**RECORDS FOR THIS EXERCISE**.

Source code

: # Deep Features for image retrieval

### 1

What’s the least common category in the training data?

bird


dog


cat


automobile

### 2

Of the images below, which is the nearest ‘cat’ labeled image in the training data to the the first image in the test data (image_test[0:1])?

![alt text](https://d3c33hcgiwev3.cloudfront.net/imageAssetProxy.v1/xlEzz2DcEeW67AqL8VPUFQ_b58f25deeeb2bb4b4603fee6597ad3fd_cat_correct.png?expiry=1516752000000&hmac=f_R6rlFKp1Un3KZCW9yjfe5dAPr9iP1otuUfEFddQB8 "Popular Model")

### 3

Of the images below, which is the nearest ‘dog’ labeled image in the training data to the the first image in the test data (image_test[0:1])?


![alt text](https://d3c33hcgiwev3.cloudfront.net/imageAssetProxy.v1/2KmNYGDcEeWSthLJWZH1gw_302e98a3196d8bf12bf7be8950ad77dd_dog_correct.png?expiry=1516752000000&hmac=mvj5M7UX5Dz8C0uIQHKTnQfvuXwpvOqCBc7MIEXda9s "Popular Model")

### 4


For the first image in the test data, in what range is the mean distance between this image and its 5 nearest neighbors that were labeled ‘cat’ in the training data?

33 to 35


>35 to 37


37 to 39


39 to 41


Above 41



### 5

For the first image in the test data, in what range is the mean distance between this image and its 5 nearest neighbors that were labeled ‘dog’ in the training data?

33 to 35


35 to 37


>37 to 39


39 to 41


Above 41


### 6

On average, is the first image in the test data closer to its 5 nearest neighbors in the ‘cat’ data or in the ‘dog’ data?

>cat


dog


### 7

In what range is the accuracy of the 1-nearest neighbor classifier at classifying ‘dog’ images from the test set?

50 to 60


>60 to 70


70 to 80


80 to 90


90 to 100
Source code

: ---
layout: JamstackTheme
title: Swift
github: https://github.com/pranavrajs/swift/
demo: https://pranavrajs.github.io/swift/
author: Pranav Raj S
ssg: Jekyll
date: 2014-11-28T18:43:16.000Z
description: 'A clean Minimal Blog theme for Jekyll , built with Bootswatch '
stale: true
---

--

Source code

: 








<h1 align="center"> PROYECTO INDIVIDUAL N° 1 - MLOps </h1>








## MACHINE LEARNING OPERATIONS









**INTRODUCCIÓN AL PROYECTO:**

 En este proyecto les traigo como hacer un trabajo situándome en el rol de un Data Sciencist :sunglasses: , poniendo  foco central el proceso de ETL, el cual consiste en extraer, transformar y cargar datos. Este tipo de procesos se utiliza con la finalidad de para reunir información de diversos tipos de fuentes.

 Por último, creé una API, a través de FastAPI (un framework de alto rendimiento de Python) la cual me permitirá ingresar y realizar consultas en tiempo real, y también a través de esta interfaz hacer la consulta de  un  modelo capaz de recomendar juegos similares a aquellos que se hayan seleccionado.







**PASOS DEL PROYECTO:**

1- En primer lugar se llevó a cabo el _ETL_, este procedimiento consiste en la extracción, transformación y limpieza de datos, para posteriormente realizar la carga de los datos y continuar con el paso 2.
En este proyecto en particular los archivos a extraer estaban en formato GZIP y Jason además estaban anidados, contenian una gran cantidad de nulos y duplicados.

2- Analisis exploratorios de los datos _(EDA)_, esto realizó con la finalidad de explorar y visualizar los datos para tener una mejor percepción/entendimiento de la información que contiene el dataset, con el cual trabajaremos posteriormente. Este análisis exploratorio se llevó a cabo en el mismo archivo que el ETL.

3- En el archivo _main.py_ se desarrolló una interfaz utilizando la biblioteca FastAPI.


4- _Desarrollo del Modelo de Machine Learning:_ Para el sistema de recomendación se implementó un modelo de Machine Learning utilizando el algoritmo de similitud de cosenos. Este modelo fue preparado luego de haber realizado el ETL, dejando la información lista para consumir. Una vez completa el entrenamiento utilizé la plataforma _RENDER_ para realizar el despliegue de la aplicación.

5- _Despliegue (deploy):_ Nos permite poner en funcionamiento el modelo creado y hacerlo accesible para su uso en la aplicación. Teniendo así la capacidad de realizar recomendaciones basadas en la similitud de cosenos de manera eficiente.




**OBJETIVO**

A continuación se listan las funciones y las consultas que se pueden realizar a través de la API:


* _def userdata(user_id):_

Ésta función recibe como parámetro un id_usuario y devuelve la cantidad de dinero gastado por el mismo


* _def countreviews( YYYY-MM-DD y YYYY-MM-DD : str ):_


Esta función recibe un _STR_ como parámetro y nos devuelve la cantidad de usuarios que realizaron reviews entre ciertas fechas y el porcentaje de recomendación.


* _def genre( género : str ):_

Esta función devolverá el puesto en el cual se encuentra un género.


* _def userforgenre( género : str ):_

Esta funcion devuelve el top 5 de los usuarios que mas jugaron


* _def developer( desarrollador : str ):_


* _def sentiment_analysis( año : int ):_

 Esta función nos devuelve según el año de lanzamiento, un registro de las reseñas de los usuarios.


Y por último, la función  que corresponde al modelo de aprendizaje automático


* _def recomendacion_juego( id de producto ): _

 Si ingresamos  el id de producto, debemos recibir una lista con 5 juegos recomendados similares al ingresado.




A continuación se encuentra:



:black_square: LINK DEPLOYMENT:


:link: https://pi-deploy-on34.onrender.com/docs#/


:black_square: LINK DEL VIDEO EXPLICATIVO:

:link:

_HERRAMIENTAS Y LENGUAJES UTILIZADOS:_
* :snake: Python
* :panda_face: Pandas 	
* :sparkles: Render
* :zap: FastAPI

--

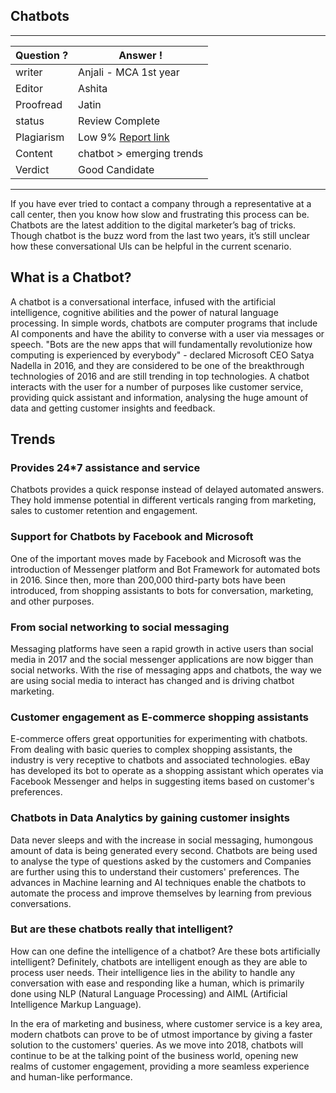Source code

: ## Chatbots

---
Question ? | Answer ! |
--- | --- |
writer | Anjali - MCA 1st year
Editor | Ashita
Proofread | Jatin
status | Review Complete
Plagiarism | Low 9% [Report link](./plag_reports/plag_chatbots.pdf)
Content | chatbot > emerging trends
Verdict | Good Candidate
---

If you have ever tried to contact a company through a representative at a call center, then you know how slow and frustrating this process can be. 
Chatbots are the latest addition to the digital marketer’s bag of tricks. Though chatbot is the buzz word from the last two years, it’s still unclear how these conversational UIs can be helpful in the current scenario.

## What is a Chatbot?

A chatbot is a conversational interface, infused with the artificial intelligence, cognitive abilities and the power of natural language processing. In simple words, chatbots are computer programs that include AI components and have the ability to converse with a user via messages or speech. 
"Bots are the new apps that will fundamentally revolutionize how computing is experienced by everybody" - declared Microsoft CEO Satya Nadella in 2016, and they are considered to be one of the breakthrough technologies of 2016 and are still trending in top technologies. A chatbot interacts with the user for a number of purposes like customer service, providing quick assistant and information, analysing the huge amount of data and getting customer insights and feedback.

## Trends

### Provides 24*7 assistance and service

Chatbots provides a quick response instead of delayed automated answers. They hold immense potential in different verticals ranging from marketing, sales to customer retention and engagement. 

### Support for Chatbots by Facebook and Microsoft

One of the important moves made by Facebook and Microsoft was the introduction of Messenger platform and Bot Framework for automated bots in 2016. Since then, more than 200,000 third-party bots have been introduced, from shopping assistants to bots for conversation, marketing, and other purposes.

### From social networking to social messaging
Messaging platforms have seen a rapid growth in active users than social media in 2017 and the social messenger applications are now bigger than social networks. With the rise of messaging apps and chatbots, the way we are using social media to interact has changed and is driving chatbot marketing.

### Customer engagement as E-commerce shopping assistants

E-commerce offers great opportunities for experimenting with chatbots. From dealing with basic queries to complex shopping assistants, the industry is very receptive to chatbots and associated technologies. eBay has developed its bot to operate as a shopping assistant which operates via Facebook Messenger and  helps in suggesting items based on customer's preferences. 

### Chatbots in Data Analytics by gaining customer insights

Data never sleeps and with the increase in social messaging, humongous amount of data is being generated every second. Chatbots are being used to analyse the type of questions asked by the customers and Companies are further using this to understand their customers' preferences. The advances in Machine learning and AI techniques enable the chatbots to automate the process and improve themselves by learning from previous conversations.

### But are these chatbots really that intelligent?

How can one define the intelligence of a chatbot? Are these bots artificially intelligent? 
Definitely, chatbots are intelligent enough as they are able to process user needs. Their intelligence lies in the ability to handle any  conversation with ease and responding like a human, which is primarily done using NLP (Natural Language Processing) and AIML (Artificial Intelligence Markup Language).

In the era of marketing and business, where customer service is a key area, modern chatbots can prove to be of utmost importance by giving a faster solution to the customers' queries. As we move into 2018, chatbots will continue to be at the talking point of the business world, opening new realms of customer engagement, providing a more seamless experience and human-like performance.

**YOUR TASK**.
Copy exactly the stretch of data above from the line with "Verdict | Good Candidate" through the line with "## What is a Chatbot?", and omit all other lines.

**EXERCISE RESPONSE**.
Verdict | Good Candidate
---

If you have ever tried to contact a company through a representative at a call center, then you know how slow and frustrating this process can be. 
Chatbots are the latest addition to the digital marketer’s bag of tricks. Though chatbot is the buzz word from the last two years, it’s still unclear how these conversational UIs can be helpful in the current scenario.

## What is a Chatbot?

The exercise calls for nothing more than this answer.